WORK TO COMPLETE: An exact restatement of the data below, with the pictures removed, is the required answer.

+ + + +

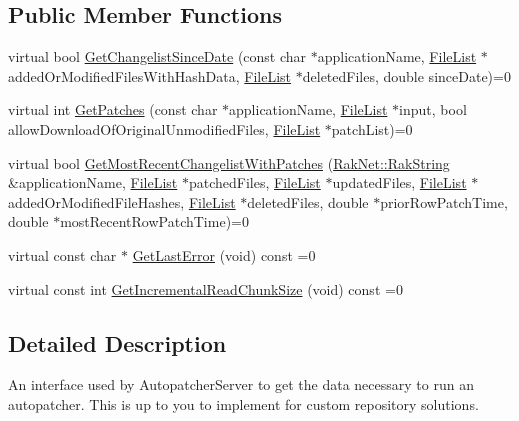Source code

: \subsection*{Public Member Functions}
\begin{DoxyCompactItemize}
\item 
virtual bool \hyperlink{class_rak_net_1_1_autopatcher_repository_interface_a54058b725b12eb1186a94ba4e77ae87a}{Get\-Changelist\-Since\-Date} (const char $\ast$application\-Name, \hyperlink{class_rak_net_1_1_file_list}{File\-List} $\ast$added\-Or\-Modified\-Files\-With\-Hash\-Data, \hyperlink{class_rak_net_1_1_file_list}{File\-List} $\ast$deleted\-Files, double since\-Date)=0
\item 
virtual int \hyperlink{class_rak_net_1_1_autopatcher_repository_interface_aa1e6f1fff8fa2ade2a82c437a5da6947}{Get\-Patches} (const char $\ast$application\-Name, \hyperlink{class_rak_net_1_1_file_list}{File\-List} $\ast$input, bool allow\-Download\-Of\-Original\-Unmodified\-Files, \hyperlink{class_rak_net_1_1_file_list}{File\-List} $\ast$patch\-List)=0
\item 
virtual bool \hyperlink{class_rak_net_1_1_autopatcher_repository_interface_a1244493706ecbd21fbbc8ce5e198ee59}{Get\-Most\-Recent\-Changelist\-With\-Patches} (\hyperlink{class_rak_net_1_1_rak_string}{Rak\-Net\-::\-Rak\-String} \&application\-Name, \hyperlink{class_rak_net_1_1_file_list}{File\-List} $\ast$patched\-Files, \hyperlink{class_rak_net_1_1_file_list}{File\-List} $\ast$updated\-Files, \hyperlink{class_rak_net_1_1_file_list}{File\-List} $\ast$added\-Or\-Modified\-File\-Hashes, \hyperlink{class_rak_net_1_1_file_list}{File\-List} $\ast$deleted\-Files, double $\ast$prior\-Row\-Patch\-Time, double $\ast$most\-Recent\-Row\-Patch\-Time)=0
\item 
virtual const char $\ast$ \hyperlink{class_rak_net_1_1_autopatcher_repository_interface_a4975ce3c8337d41e4e0ac2d2f01f1c83}{Get\-Last\-Error} (void) const =0
\item 
virtual const int \hyperlink{class_rak_net_1_1_autopatcher_repository_interface_a37256a1ad98612546e6510140ca00d94}{Get\-Incremental\-Read\-Chunk\-Size} (void) const =0
\end{DoxyCompactItemize}


\subsection{Detailed Description}
An interface used by Autopatcher\-Server to get the data necessary to run an autopatcher. This is up to you to implement for custom repository solutions. 

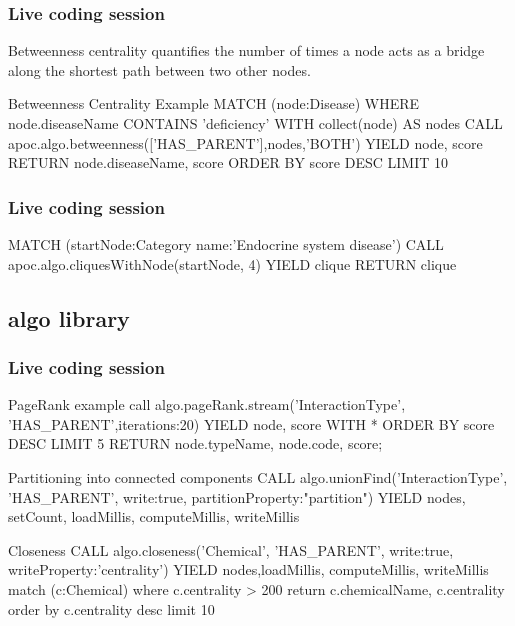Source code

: \documentclass[12pt]{beamer}
\begin{document}
    \begin{frame}
        \frametitle{Live coding session}
        \begin{Definition}
            Betweenness centrality quantifies the number of times a node acts as a bridge along the shortest path between two other nodes.\footnotemark
        \end{Definition}
        \begin{block}{Betweenness Centrality Example}
            MATCH (node:Disease)
            WHERE node.diseaseName CONTAINS 'deficiency'
            WITH collect(node) AS nodes
            CALL apoc.algo.betweenness(['HAS\_PARENT'],nodes,'BOTH') YIELD node, score
            RETURN node.diseaseName, score
            ORDER BY score DESC LIMIT 10
        \end{block}
    \end{frame}
    
    \begin{frame}
        \frametitle{Live coding session}
        MATCH (startNode:Category {name:'Endocrine system disease'})
        CALL apoc.algo.cliquesWithNode(startNode, 4) YIELD clique
        RETURN clique
    \end{frame}
    
    \subsection{algo library}
    \begin{frame}
        \frametitle{Live coding session}
        \begin{block}{PageRank example}
            call algo.pageRank.stream('InteractionType', 'HAS\_PARENT',{iterations:20}) YIELD node, score
            WITH * ORDER BY score DESC LIMIT 5
            RETURN node.typeName, node.code, score;
        \end{block}
        \begin{block}{Partitioning into connected components}
            CALL algo.unionFind('InteractionType', 'HAS\_PARENT', {write:true, partitionProperty:"partition"})
            YIELD nodes, setCount, loadMillis, computeMillis, writeMillis
        \end{block}
        \begin{block}{Closeness}%
            CALL algo.closeness('Chemical', 'HAS\_PARENT', {write:true, writeProperty:'centrality'})
            YIELD nodes,loadMillis, computeMillis, writeMillis\\
            
            match (c:Chemical) where c.centrality > 200 return c.chemicalName, c.centrality order by c.centrality desc limit 10
        \end{block}
    \end{frame}
    
\end{document}
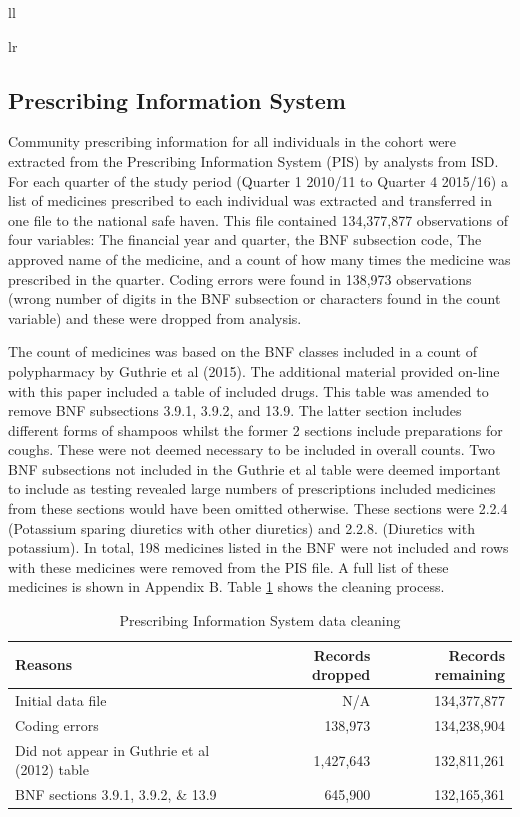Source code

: \documentclass[12pt,a4paper,oneside,table]{report}
\begin{document}
\begin{tabular}[t]{ll}
\begin{tabular}{lr}
{\subsection{Prescribing Information System}\label{subsec:pis-summs}

Community prescribing information for all individuals in the cohort were
extracted from the Prescribing Information System (PIS) by analysts from
ISD. For each quarter of the study period (Quarter 1 2010/11 to Quarter
4 2015/16) a list of medicines prescribed to each individual was
extracted and transferred in one file to the national safe haven. This
file contained 134,377,877 observations of four variables: The financial
year and quarter, the BNF subsection code, The approved name of the
medicine, and a count of how many times the medicine was prescribed in
the quarter. Coding errors were found in 138,973 observations (wrong
number of digits in the BNF subsection or characters found in the count
variable) and these were dropped from analysis.

The count of medicines was based on the BNF classes included in a count
of polypharmacy by Guthrie et al (2015). The additional material
provided on-line with this paper included a table of included drugs.
This table was amended to remove BNF subsections 3.9.1, 3.9.2, and 13.9.
The latter section includes different forms of shampoos whilst the
former 2 sections include preparations for coughs. These were not deemed
necessary to be included in overall counts. Two BNF subsections not
included in the Guthrie et al table were deemed important to include as
testing revealed large numbers of prescriptions included medicines from
these sections would have been omitted otherwise. These sections were
2.2.4 (Potassium sparing diuretics with other diuretics) and 2.2.8.
(Diuretics with potassium). In total, 198 medicines listed in the BNF
were not included and rows with these medicines were removed from the
PIS file. A full list of these medicines is shown in Appendix B. Table
\ref{tab:dropped-meds} shows the cleaning process.

\begin{table}[h]
\scriptsize
\centering
\begin{tabular}{@{}lrr@{}}
\toprule
Reasons & Records dropped & Records remaining \\ \midrule
Initial data file & N/A & 134,377,877 \\
Coding errors & 138,973 & 134,238,904 \\
Did not appear in Guthrie et al (2012) table & 1,427,643 & 132,811,261 \\
BNF sections 3.9.1, 3.9.2, \& 13.9 & 645,900 & 132,165,361 \\ \bottomrule
\end{tabular}
\caption{Prescribing Information System data cleaning}
\label{tab:dropped-meds}
\end{table}

}
\end{tabular}
\end{tabular}
\end{document}

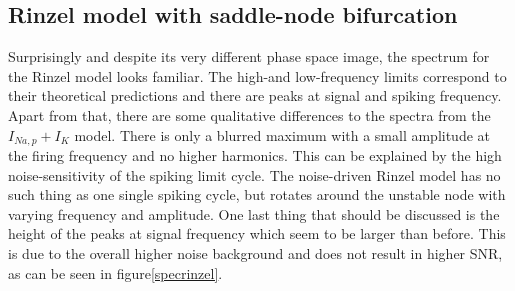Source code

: \documentclass[12pt,a4paper]{article}
\begin{document}
\subsection{Rinzel model with saddle-node bifurcation}
Surprisingly and despite its very different phase space image, the spectrum for the Rinzel model looks familiar. The high-and low-frequency limits correspond to their theoretical predictions and there are peaks at signal and spiking frequency. Apart from that, there are some qualitative differences to the spectra from the $I_{Na,p}+I_K$ model. There is only a blurred maximum with a small amplitude at the firing frequency and no higher harmonics. This can be explained by the high noise-sensitivity of the spiking limit cycle. The noise-driven Rinzel model has no such thing as one single spiking cycle, but rotates around the unstable node with varying frequency and amplitude. One last thing that should be discussed is the height of the peaks at signal frequency which seem to be larger than before. This is due to the overall higher noise background and does not result in higher SNR, as can be seen in figure\ref{specrinzel}.
\end{document}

+ + + +

THE ANSWER:
Source code

: \subsection*{Public Member Functions}
\begin{DoxyCompactItemize}
\item 
virtual bool \hyperlink{class_rak_net_1_1_autopatcher_repository_interface_a54058b725b12eb1186a94ba4e77ae87a}{Get\-Changelist\-Since\-Date} (const char $\ast$application\-Name, \hyperlink{class_rak_net_1_1_file_list}{File\-List} $\ast$added\-Or\-Modified\-Files\-With\-Hash\-Data, \hyperlink{class_rak_net_1_1_file_list}{File\-List} $\ast$deleted\-Files, double since\-Date)=0
\item 
virtual int \hyperlink{class_rak_net_1_1_autopatcher_repository_interface_aa1e6f1fff8fa2ade2a82c437a5da6947}{Get\-Patches} (const char $\ast$application\-Name, \hyperlink{class_rak_net_1_1_file_list}{File\-List} $\ast$input, bool allow\-Download\-Of\-Original\-Unmodified\-Files, \hyperlink{class_rak_net_1_1_file_list}{File\-List} $\ast$patch\-List)=0
\item 
virtual bool \hyperlink{class_rak_net_1_1_autopatcher_repository_interface_a1244493706ecbd21fbbc8ce5e198ee59}{Get\-Most\-Recent\-Changelist\-With\-Patches} (\hyperlink{class_rak_net_1_1_rak_string}{Rak\-Net\-::\-Rak\-String} \&application\-Name, \hyperlink{class_rak_net_1_1_file_list}{File\-List} $\ast$patched\-Files, \hyperlink{class_rak_net_1_1_file_list}{File\-List} $\ast$updated\-Files, \hyperlink{class_rak_net_1_1_file_list}{File\-List} $\ast$added\-Or\-Modified\-File\-Hashes, \hyperlink{class_rak_net_1_1_file_list}{File\-List} $\ast$deleted\-Files, double $\ast$prior\-Row\-Patch\-Time, double $\ast$most\-Recent\-Row\-Patch\-Time)=0
\item 
virtual const char $\ast$ \hyperlink{class_rak_net_1_1_autopatcher_repository_interface_a4975ce3c8337d41e4e0ac2d2f01f1c83}{Get\-Last\-Error} (void) const =0
\item 
virtual const int \hyperlink{class_rak_net_1_1_autopatcher_repository_interface_a37256a1ad98612546e6510140ca00d94}{Get\-Incremental\-Read\-Chunk\-Size} (void) const =0
\end{DoxyCompactItemize}


\subsection{Detailed Description}
An interface used by Autopatcher\-Server to get the data necessary to run an autopatcher. This is up to you to implement for custom repository solutions. 

Source code

: \documentclass[12pt]{beamer}
\begin{document}
    \begin{frame}
        \frametitle{Live coding session}
        \begin{Definition}
            Betweenness centrality quantifies the number of times a node acts as a bridge along the shortest path between two other nodes.\footnotemark
        \end{Definition}
        \begin{block}{Betweenness Centrality Example}
            MATCH (node:Disease)
            WHERE node.diseaseName CONTAINS 'deficiency'
            WITH collect(node) AS nodes
            CALL apoc.algo.betweenness(['HAS\_PARENT'],nodes,'BOTH') YIELD node, score
            RETURN node.diseaseName, score
            ORDER BY score DESC LIMIT 10
        \end{block}
    \end{frame}
    
    \begin{frame}
        \frametitle{Live coding session}
        MATCH (startNode:Category {name:'Endocrine system disease'})
        CALL apoc.algo.cliquesWithNode(startNode, 4) YIELD clique
        RETURN clique
    \end{frame}
    
    \subsection{algo library}
    \begin{frame}
        \frametitle{Live coding session}
        \begin{block}{PageRank example}
            call algo.pageRank.stream('InteractionType', 'HAS\_PARENT',{iterations:20}) YIELD node, score
            WITH * ORDER BY score DESC LIMIT 5
            RETURN node.typeName, node.code, score;
        \end{block}
        \begin{block}{Partitioning into connected components}
            CALL algo.unionFind('InteractionType', 'HAS\_PARENT', {write:true, partitionProperty:"partition"})
            YIELD nodes, setCount, loadMillis, computeMillis, writeMillis
        \end{block}
        \begin{block}{Closeness}%
            CALL algo.closeness('Chemical', 'HAS\_PARENT', {write:true, writeProperty:'centrality'})
            YIELD nodes,loadMillis, computeMillis, writeMillis\\
            
            match (c:Chemical) where c.centrality > 200 return c.chemicalName, c.centrality order by c.centrality desc limit 10
        \end{block}
    \end{frame}
    
\end{document}
Source code

: \documentclass[12pt,a4paper,oneside,table]{report}
\begin{document}
\begin{tabular}[t]{ll}
\begin{tabular}{lr}
{\subsection{Prescribing Information System}\label{subsec:pis-summs}

Community prescribing information for all individuals in the cohort were
extracted from the Prescribing Information System (PIS) by analysts from
ISD. For each quarter of the study period (Quarter 1 2010/11 to Quarter
4 2015/16) a list of medicines prescribed to each individual was
extracted and transferred in one file to the national safe haven. This
file contained 134,377,877 observations of four variables: The financial
year and quarter, the BNF subsection code, The approved name of the
medicine, and a count of how many times the medicine was prescribed in
the quarter. Coding errors were found in 138,973 observations (wrong
number of digits in the BNF subsection or characters found in the count
variable) and these were dropped from analysis.

The count of medicines was based on the BNF classes included in a count
of polypharmacy by Guthrie et al (2015). The additional material
provided on-line with this paper included a table of included drugs.
This table was amended to remove BNF subsections 3.9.1, 3.9.2, and 13.9.
The latter section includes different forms of shampoos whilst the
former 2 sections include preparations for coughs. These were not deemed
necessary to be included in overall counts. Two BNF subsections not
included in the Guthrie et al table were deemed important to include as
testing revealed large numbers of prescriptions included medicines from
these sections would have been omitted otherwise. These sections were
2.2.4 (Potassium sparing diuretics with other diuretics) and 2.2.8.
(Diuretics with potassium). In total, 198 medicines listed in the BNF
were not included and rows with these medicines were removed from the
PIS file. A full list of these medicines is shown in Appendix B. Table
\ref{tab:dropped-meds} shows the cleaning process.

\begin{table}[h]
\scriptsize
\centering
\begin{tabular}{@{}lrr@{}}
\toprule
Reasons & Records dropped & Records remaining \\ \midrule
Initial data file & N/A & 134,377,877 \\
Coding errors & 138,973 & 134,238,904 \\
Did not appear in Guthrie et al (2012) table & 1,427,643 & 132,811,261 \\
BNF sections 3.9.1, 3.9.2, \& 13.9 & 645,900 & 132,165,361 \\ \bottomrule
\end{tabular}
\caption{Prescribing Information System data cleaning}
\label{tab:dropped-meds}
\end{table}

}
\end{tabular}
\end{tabular}
\end{document}

Source code

: \documentclass[12pt,a4paper]{article}
\begin{document}
\subsection{Rinzel model with saddle-node bifurcation}
Surprisingly and despite its very different phase space image, the spectrum for the Rinzel model looks familiar. The high-and low-frequency limits correspond to their theoretical predictions and there are peaks at signal and spiking frequency. Apart from that, there are some qualitative differences to the spectra from the $I_{Na,p}+I_K$ model. There is only a blurred maximum with a small amplitude at the firing frequency and no higher harmonics. This can be explained by the high noise-sensitivity of the spiking limit cycle. The noise-driven Rinzel model has no such thing as one single spiking cycle, but rotates around the unstable node with varying frequency and amplitude. One last thing that should be discussed is the height of the peaks at signal frequency which seem to be larger than before. This is due to the overall higher noise background and does not result in higher SNR, as can be seen in figure\ref{specrinzel}.
\end{document}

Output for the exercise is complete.